Comcast — it’s so much more than cable
The Wall Street Journal reported on Wednesday that Comcast is in talks to buy DreamWorks Animation SKG, though neither company would confirm the talks with Marketplace.
Comcast reported better than expected earnings Wednesday, adding customers and profits, despite the cord-cutters. The rumored attempt to buy DreamWorks isn’t new territory for the media conglomerate, according to David Miller, who follows the media and entertainment sectors for Topeka Capital Markets.
“They’re not just a distributor, they’re not just a cable company,” he said, pointing to how Comcast has moved from just owning the distribution hardware like wires and set-top boxes, to investing in the distribution medium as well.
“They own NBC Universal,” said Miller, “they own the NBC broadcast network. They own a suite of cable networks like USA, Syfy, all the Bravo networks. And of course they’re involved with the theme parks business.”
The next step is owning the content that’s on those channels and marketed in those parks. Ali Yurukoglu teaches economics at Stanford University.
“Most of the content they deliver to consumers isn’t produced by themselves, it’s produced by suppliers,” said Yurukoglu. “But, recently, they’ve been getting into integrating into that content production sector.”
Frank Louthan of Raymond James & Associates said becoming a content creator helps bring down costs.
“One of the biggest costs for cable companies is actually the content that they pay, and this gives them a little bit of a hedge on that cost that’s been rising every year,” he said.

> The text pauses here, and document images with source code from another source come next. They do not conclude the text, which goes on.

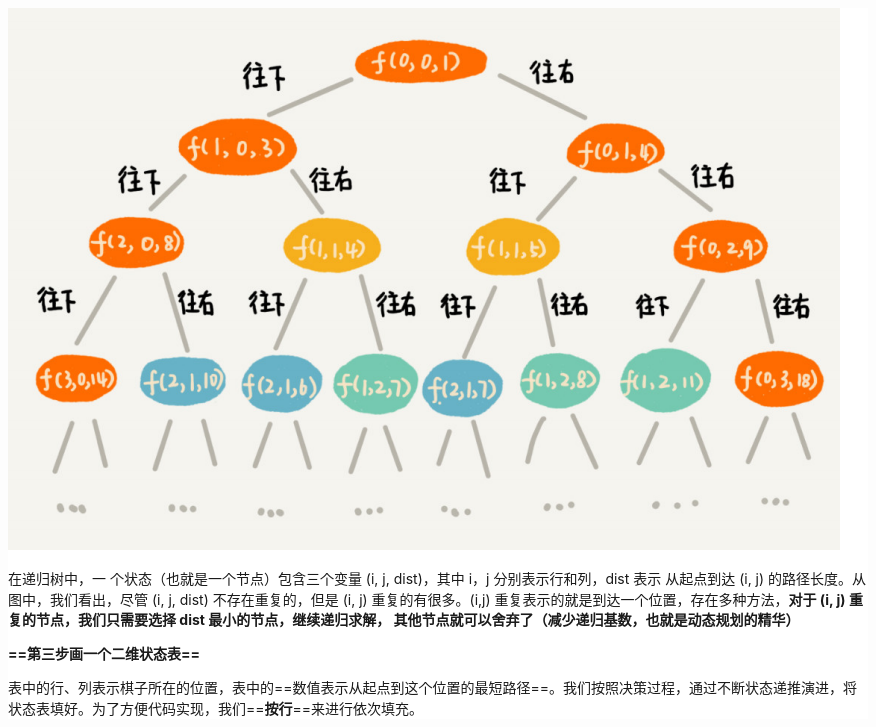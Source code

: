 ![image-20201016153433708](动态规划.assets/image-20201016153433708.png)

在递归树中，一 个状态（也就是一个节点）包含三个变量 (i, j, dist)，其中 i，j 分别表示行和列，dist 表示 从起点到达 (i, j) 的路径长度。从图中，我们看出，尽管 (i, j, dist) 不存在重复的，但是 (i, j) 重复的有很多。(i,j) 重复表示的就是到达一个位置，存在多种方法，**对于 (i, j) 重复的节点，我们只需要选择 dist 最小的节点，继续递归求解， 其他节点就可以舍弃了（减少递归基数，也就是动态规划的精华）**

**==第三步画一个二维状态表==**

表中的行、列表示棋子所在的位置，表中的==数值表示从起点到这个位置的最短路径==。我们按照决策过程，通过不断状态递推演进，将状态表填好。为了方便代码实现，我们==**按行**==来进行依次填充。

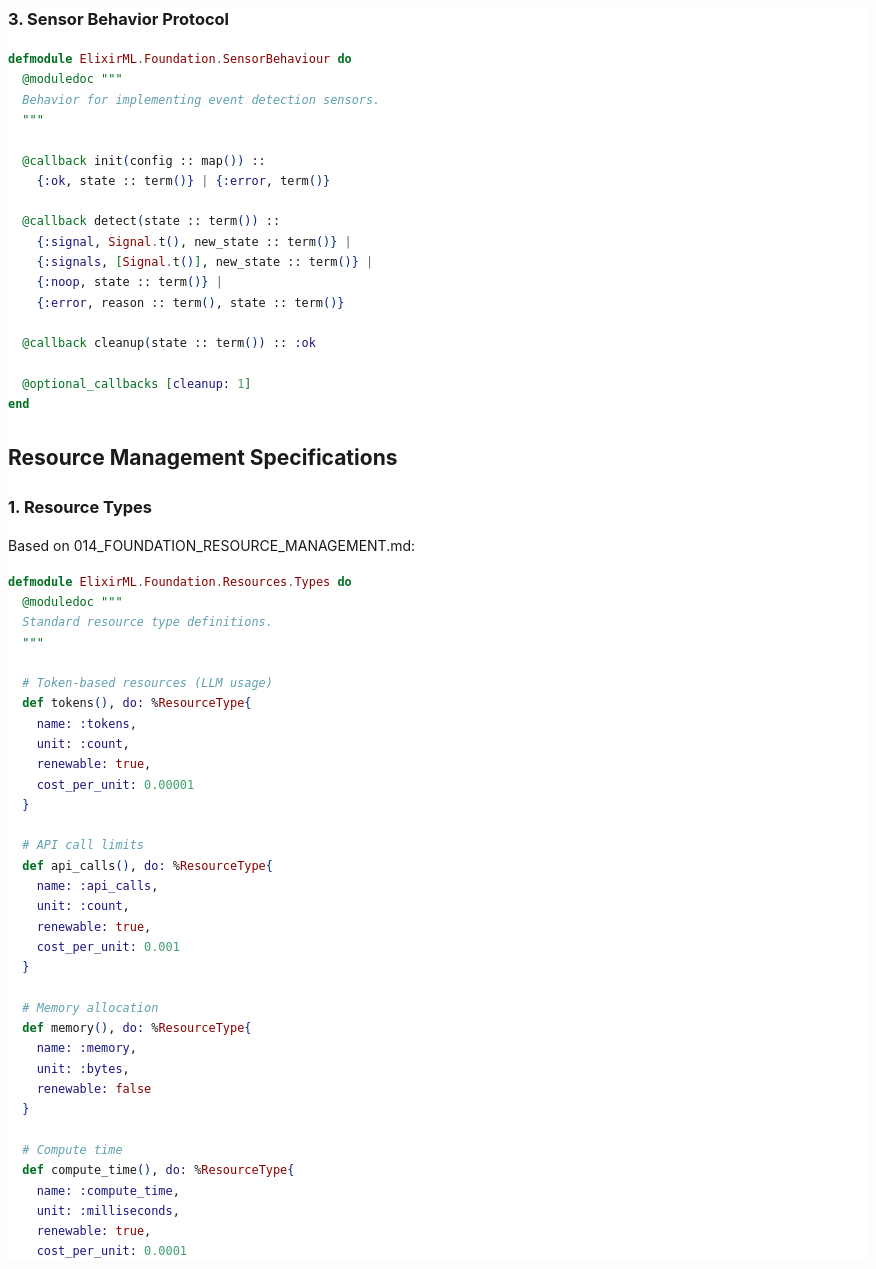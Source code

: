### 3. Sensor Behavior Protocol

```elixir
defmodule ElixirML.Foundation.SensorBehaviour do
  @moduledoc """
  Behavior for implementing event detection sensors.
  """
  
  @callback init(config :: map()) :: 
    {:ok, state :: term()} | {:error, term()}
    
  @callback detect(state :: term()) :: 
    {:signal, Signal.t(), new_state :: term()} |
    {:signals, [Signal.t()], new_state :: term()} |
    {:noop, state :: term()} |
    {:error, reason :: term(), state :: term()}
    
  @callback cleanup(state :: term()) :: :ok
  
  @optional_callbacks [cleanup: 1]
end
```

## Resource Management Specifications

### 1. Resource Types

Based on 014_FOUNDATION_RESOURCE_MANAGEMENT.md:

```elixir
defmodule ElixirML.Foundation.Resources.Types do
  @moduledoc """
  Standard resource type definitions.
  """
  
  # Token-based resources (LLM usage)
  def tokens(), do: %ResourceType{
    name: :tokens,
    unit: :count,
    renewable: true,
    cost_per_unit: 0.00001
  }
  
  # API call limits
  def api_calls(), do: %ResourceType{
    name: :api_calls,
    unit: :count,
    renewable: true,
    cost_per_unit: 0.001
  }
  
  # Memory allocation
  def memory(), do: %ResourceType{
    name: :memory,
    unit: :bytes,
    renewable: false
  }
  
  # Compute time
  def compute_time(), do: %ResourceType{
    name: :compute_time,
    unit: :milliseconds,
    renewable: true,
    cost_per_unit: 0.0001
```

Plus, when Comcast owns a franchise– say Universal’s “Despicable Me”, the company gets to keep all the associated revenue in-house.
“Everything that a content company would own—all the licensing, merchandizing, syndication and so forth, they would control all of that as well,” said Louthan.
So the idea of adding to that catalog of content by acquiring companies like DreamWorks can look pretty appealing.